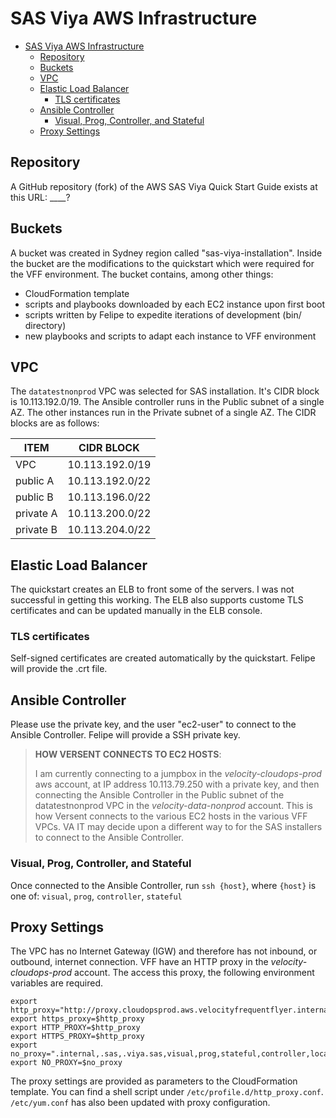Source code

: # SAS Viya AWS Infrastructure
- [SAS Viya AWS Infrastructure](#sas-viya-aws-infrastructure)
    - [Repository](#repository)
    - [Buckets](#buckets)
    - [VPC](#vpc)
    - [Elastic Load Balancer](#elastic-load-balancer)
        - [TLS certificates](#tls-certificates)
    - [Ansible Controller](#ansible-controller)
        - [Visual, Prog, Controller, and Stateful](#visual-prog-controller-and-stateful)
    - [Proxy Settings](#proxy-settings)
## Repository

A GitHub repository (fork) of the AWS SAS Viya Quick Start Guide exists at this URL:  ____?

## Buckets

A bucket was created in Sydney region called "sas-viya-installation". Inside the bucket are the modifications to the quickstart which were required for the VFF environment. The bucket contains, among other things:

- CloudFormation template
- scripts and playbooks downloaded by each EC2 instance upon first boot
- scripts written by Felipe to expedite iterations of development (bin/ directory)
- new playbooks and scripts to adapt each instance to VFF environment

## VPC

The `datatestnonprod` VPC was selected for SAS installation. It's CIDR block is 10.113.192.0/19. The Ansible controller runs in the Public subnet of a single AZ. The other instances run in the Private subnet of a single AZ. The CIDR blocks are as follows:

| ITEM      | CIDR BLOCK      |
| --------- | --------------- |
| VPC       | 10.113.192.0/19 |
| public A  | 10.113.192.0/22 |
| public B  | 10.113.196.0/22 |
| private A | 10.113.200.0/22 |
| private B | 10.113.204.0/22 |

## Elastic Load Balancer

The quickstart creates an ELB to front some of the servers. I was not successful in getting this working. The ELB also supports custome TLS certificates and can be updated manually in the ELB console.

### TLS certificates

Self-signed certificates are created automatically by the quickstart. Felipe will provide the .crt file.

## Ansible Controller

Please use the private key, and the user "ec2-user" to connect to the Ansible Controller. Felipe will provide a SSH private key.

>  **HOW VERSENT CONNECTS TO EC2 HOSTS**:
>
> I am currently connecting to a jumpbox in the _velocity-cloudops-prod_ aws account, at IP address 10.113.79.250 with a private key, and then connecting the Ansible Controller in the Public subnet of the datatestnonprod VPC in the _velocity-data-nonprod_ account. This is how Versent connects to the various EC2 hosts in the various VFF VPCs. VA IT may decide upon a different way to for the SAS installers to connect to the Ansible Controller.

### Visual, Prog, Controller, and Stateful

Once connected to the Ansible Controller, run `ssh {host}`, where `{host}` is one of: `visual`, `prog`, `controller`, `stateful`

## Proxy Settings

The VPC has no Internet Gateway (IGW) and therefore has not inbound, or outbound, internet connection. VFF have an HTTP proxy in the _velocity-cloudops-prod_ account. The access this proxy, the following environment variables are required.

    export http_proxy="http://proxy.cloudopsprod.aws.velocityfrequentflyer.internal:3128"
    export https_proxy=$http_proxy
    export HTTP_PROXY=$http_proxy
    export HTTPS_PROXY=$http_proxy
    export no_proxy=".internal,.sas,.viya.sas,visual,prog,stateful,controller,localhost,169.254.169.254"
    export NO_PROXY=$no_proxy

The proxy settings are provided as parameters to the CloudFormation template. You can find a shell script under `/etc/profile.d/http_proxy.conf`. `/etc/yum.conf` has also been updated with proxy configuration.
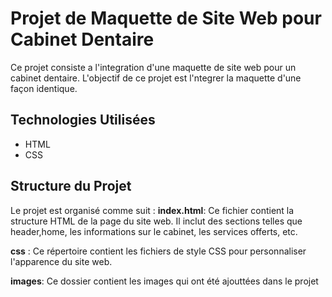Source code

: # Projet de Maquette de Site Web pour Cabinet Dentaire

Ce projet consiste a l'integration d'une maquette de site web pour un cabinet dentaire. L'objectif de ce projet est l'ntegrer la maquette d'une façon identique.

## Technologies Utilisées

- HTML
- CSS

## Structure du Projet

Le projet est organisé comme suit :
**index.html**: Ce fichier contient la structure HTML de la page du site web. Il inclut des sections telles que header,home, les informations sur le cabinet, les services offerts, etc.

**css** : Ce répertoire contient les fichiers de style CSS pour personnaliser l'apparence du site web.

**images**: Ce dossier contient les images qui ont été ajouttées dans le projet
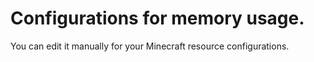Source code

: # Configurations for memory usage.
You can edit it manually for your Minecraft resource configurations. 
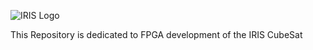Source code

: ![IRIS Logo](https://github.com/yaxsomo/IRIS_CubeSat/assets/71334330/24cbc6c3-29f3-4166-901d-2718bb818418)

This Repository is dedicated to FPGA development of the IRIS CubeSat
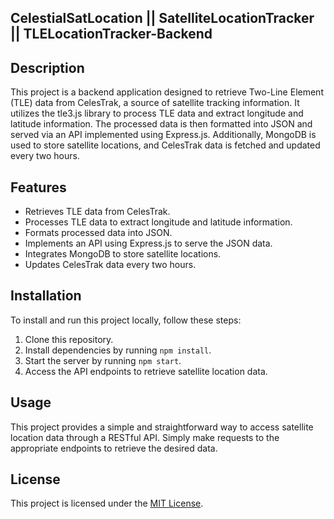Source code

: ## CelestialSatLocation || SatelliteLocationTracker || TLELocationTracker-Backend

## Description
This project is a backend application designed to retrieve Two-Line Element (TLE) data from CelesTrak, a source of satellite tracking information. It utilizes the tle3.js library to process TLE data and extract longitude and latitude information. The processed data is then formatted into JSON and served via an API implemented using Express.js. Additionally, MongoDB is used to store satellite locations, and CelesTrak data is fetched and updated every two hours.

## Features
- Retrieves TLE data from CelesTrak.
- Processes TLE data to extract longitude and latitude information.
- Formats processed data into JSON.
- Implements an API using Express.js to serve the JSON data.
- Integrates MongoDB to store satellite locations.
- Updates CelesTrak data every two hours.

## Installation
To install and run this project locally, follow these steps:

1. Clone this repository.
2. Install dependencies by running `npm install`.
3. Start the server by running `npm start`.
4. Access the API endpoints to retrieve satellite location data.

## Usage
This project provides a simple and straightforward way to access satellite location data through a RESTful API. Simply make requests to the appropriate endpoints to retrieve the desired data.

## License
This project is licensed under the [MIT License](LICENSE).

------------------------

# [DESCRIPTION OF THE TASK]
Find the lines above that contain the word "then" and collect them.

# [RESULT OF THE TASK]
> I am currently connecting to a jumpbox in the _velocity-cloudops-prod_ aws account, at IP address 10.113.79.250 with a private key, and then connecting the Ansible Controller in the Public subnet of the datatestnonprod VPC in the _velocity-data-nonprod_ account. This is how Versent connects to the various EC2 hosts in the various VFF VPCs. VA IT may decide upon a different way to for the SAS installers to connect to the Ansible Controller.
This project is a backend application designed to retrieve Two-Line Element (TLE) data from CelesTrak, a source of satellite tracking information. It utilizes the tle3.js library to process TLE data and extract longitude and latitude information. The processed data is then formatted into JSON and served via an API implemented using Express.js. Additionally, MongoDB is used to store satellite locations, and CelesTrak data is fetched and updated every two hours.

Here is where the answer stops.